Aleksander Doba zmarł na samym szczycie Kilimandżaro. Organizator wyprawy zabiera głos
Aleksander Doba zdobył szczyt Kilimandżaro zanim zmarł
Towarzyszyło mu w wyprawie dwóch doświadczonych przewodników. Czuł się dobrze, nic nie zwiastowało tragedii
Ciało Polaka sprowadzono z góry i przetransportowano do lokalnego szpitala. Trwa ustalanie przyczyn zgonu
Wiadomość o śmierci Aleksandra Doby pojawiła się w mediach społecznościowych we wtorkowe popołudnie. Polski podróżnik zmarł jednak w poniedziałek, a o ostatnich chwilach jego życia, w rozmowie z Polsat News, opowiedział założyciel Klubu Podróżników Soliści, Łukasz Nowak.

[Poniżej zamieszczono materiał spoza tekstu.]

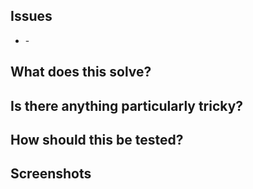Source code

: ## Issues
* [<jira-id>](https://jumpcloud.atlassian.net/browse/<jira-id>) - <jira-title>

## What does this solve?

## Is there anything particularly tricky?

## How should this be tested?

## Screenshots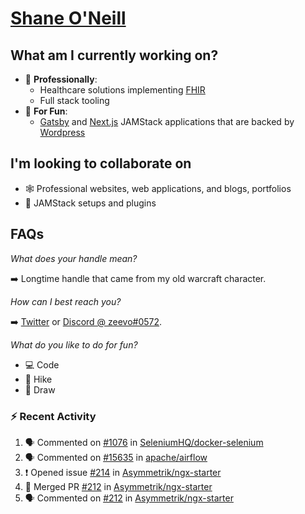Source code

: # [Shane O'Neill](https://shaneoneill.io)

## What am I currently working on?

- 📁 **Professionally**:
  - Healthcare solutions implementing [FHIR](https://hl7.org/FHIR/)
  - Full stack tooling
- 🎉 **For Fun**:
  - [Gatsby](https://github.com/gatsbyjs/gatsby) and [Next.js](https://github.com/vercel/next.js) JAMStack applications that are backed by [Wordpress](https://github.com/wp-graphql/wp-graphql)

## I'm looking to collaborate on

- 🕸 Professional websites, web applications, and blogs, portfolios
- 🔧 JAMStack setups and plugins

## FAQs

_What does your handle mean?_

➡️ Longtime handle that came from my old warcraft character.

_How can I best reach you?_

➡️ [Twitter](https://twitter.com/zeevosec) or [Discord @ zeevo#0572](https://discord.com).

_What do you like to do for fun?_

- 💻 Code
- 🌲 Hike
- 🎨 Draw

### :zap: Recent Activity

<!--START_SECTION:activity-->

1. 🗣 Commented on [#1076](https://github.com/SeleniumHQ/docker-selenium/issues/1076) in [SeleniumHQ/docker-selenium](https://github.com/SeleniumHQ/docker-selenium)
2. 🗣 Commented on [#15635](https://github.com/apache/airflow/issues/15635) in [apache/airflow](https://github.com/apache/airflow)
3. ❗️ Opened issue [#214](https://github.com/Asymmetrik/ngx-starter/issues/214) in [Asymmetrik/ngx-starter](https://github.com/Asymmetrik/ngx-starter)
4. 🎉 Merged PR [#212](https://github.com/Asymmetrik/ngx-starter/pull/212) in [Asymmetrik/ngx-starter](https://github.com/Asymmetrik/ngx-starter)
5. 🗣 Commented on [#212](https://github.com/Asymmetrik/ngx-starter/issues/212) in [Asymmetrik/ngx-starter](https://github.com/Asymmetrik/ngx-starter)
<!--END_SECTION:activity-->
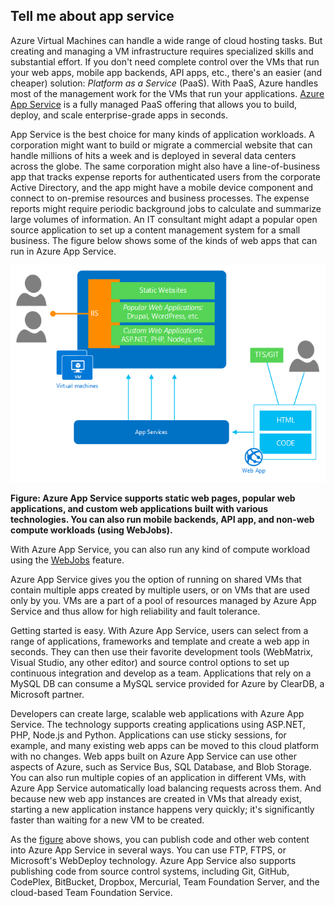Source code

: <a name="tellmeas"></a>
## Tell me about app service

Azure Virtual Machines can handle a wide range of cloud hosting tasks. But creating and managing a VM infrastructure requires specialized skills and substantial effort. If you don't need complete control over the VMs that run your web apps, mobile app backends, API apps, etc., there's an easier (and cheaper) solution: *Platform as a Service* (PaaS). With PaaS, Azure handles most of the management work for the VMs that run your applications. [Azure App Service](../article/app-service/app-service-value-prop-what-is.md) is a fully managed PaaS offering that allows you to build, deploy, and scale enterprise-grade apps in seconds.

App Service is the best choice for many kinds of application workloads. A corporation might want to build or migrate a commercial website that can handle millions of hits a week and is deployed in several data centers across the globe. The same corporation might also have a line-of-business app that tracks expense reports for authenticated users from the corporate Active Directory, and the app might have a mobile device component and connect to on-premise resources and business processes. The expense reports might require periodic background jobs to calculate and summarize large volumes of information. An IT consultant might adapt a popular open source application to set up a content management system for a small business. The figure below shows some of the kinds of web apps that can run in Azure App Service.

<a name="appservice_diagram"></a>
![app service diagram](media/app-service-choose-me-content/diagram.png)
 
**Figure: Azure App Service supports static web pages, popular web applications, and custom web applications built with various technologies. You can also run mobile backends, API app, and non-web compute workloads (using WebJobs).** 

With Azure App Service, you can also run any kind of compute workload using the [WebJobs](../article/app-service-web/websites-webjobs-resources.md) feature. 

Azure App Service gives you the option of running on shared VMs that contain multiple apps created by multiple users, or on VMs that are used only by you. VMs are a part of a pool of resources managed by Azure App Service and thus allow for high reliability and fault tolerance.

Getting started is easy. With Azure App Service, users can select from a range of applications, frameworks and template and create a web app in seconds. They can then use their favorite development tools (WebMatrix, Visual Studio, any other editor) and source control options to set up continuous integration and develop as a team. Applications that rely on a MySQL DB can consume a MySQL service provided for Azure by ClearDB, a Microsoft partner.

Developers can create large, scalable web applications with Azure App Service. The technology supports creating applications using ASP.NET, PHP, Node.js and Python. Applications can use sticky sessions, for example, and many existing web apps can be moved to this cloud platform with no changes. Web apps built on Azure App Service can use other aspects of Azure, such as Service Bus, SQL Database, and Blob Storage. You can also run multiple copies of an application in different VMs, with Azure App Service automatically load balancing requests across them. And because new web app instances are created in VMs that already exist, starting a new application instance happens very quickly; it's significantly faster than waiting for a new VM to be created.

As the [figure](#appservice_diagram) above shows, you can publish code and other web content into Azure App Service in several ways. You can use FTP, FTPS, or Microsoft's WebDeploy technology. Azure App Service also supports publishing code from source control systems, including Git, GitHub, CodePlex, BitBucket, Dropbox, Mercurial, Team Foundation Server, and the cloud-based Team Foundation Service.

Z głębokim żalem zawiadamiamy, że dnia 22 lutego zmarł wielki kajakarz Aleksander Doba. zmarł śmiercią podróżnika...
Opublikowany przez Aleksandra Dobę Wtorek, 23 lutego 2021
Jak zmarł Aleksander Doba?
Klub odpowiadał za organizację wyprawy, w której udział wziął słynny Polak. Jak wynika ze słów Nowaka, Aleksander Doba przed śmiercią zdobył szczyt Kilimandżaro.
– Czuł się dobrze, nie było objawów choroby wysokościowej; był z nim kontakt – opowiada Łukasz Nowak.
Grupa, która wspólnie wyruszyła na zdobycie najwyższej góry Afryki, znajdującej się w Tanzanii, podzieliła się na mniejsze zespoły. 74-letni Polak miał swobodę, mógł iść w swoim tempie, bez pośpiechu. Towarzyszyło mu dwóch, doświadczonych przewodników.
DALSZA CZĘŚĆ TEKSTU POD MATERIAŁEM WIDEO[EMBED-3203]
Kilimandżaro, Afryka/fot. wikimedia.org/Yosemite/CC BY-SA3.0/https://creativecommons.org/licenses/by-sa/3.0/deed.en
Nowak podkreśla, że niektórzy wspinacze spotykali Dobę niedaleko pierwszego z trzech wierzchołków Kilimandżaro. Miał czuj się dobrze, nie było żadnych objawów, które mogłyby świadczyć o nadchodzącym nieszczęściu.
– Rozmawiali z nim, jak się czuje. Mówił, że jest w świetnej formie, krzyczał „Afryka dzika" i że jest szczęśliwy, chciał zdobyć szczyt – opowiada Nowak dla Polsat News.
Przewodnicy, którzy wprowadzali Polaka na szczyt, zgodnie z zapewnieniami założyciela Klubu Podróżników Soliści, mieli być osobami o ogromnym doświadczeniu. W podobnych wyprawach uczestniczyli już setki razy. Po zdobyciu Kilimandżaro, planowali wspólne zrobienie zdjęcia oraz świętowanie, niestety jednak do tego nie doszło.
– Olek zdobył szczyt o godz. 11 w poniedziałek. Przed wykonaniem zdjęcia poprosił o chwilę odpoczynku. Później stracił przytomność, a zaraz później funkcje życiowe – opisuje ostatnie chwile życia Aleksandra Doby Łukasz Nowak.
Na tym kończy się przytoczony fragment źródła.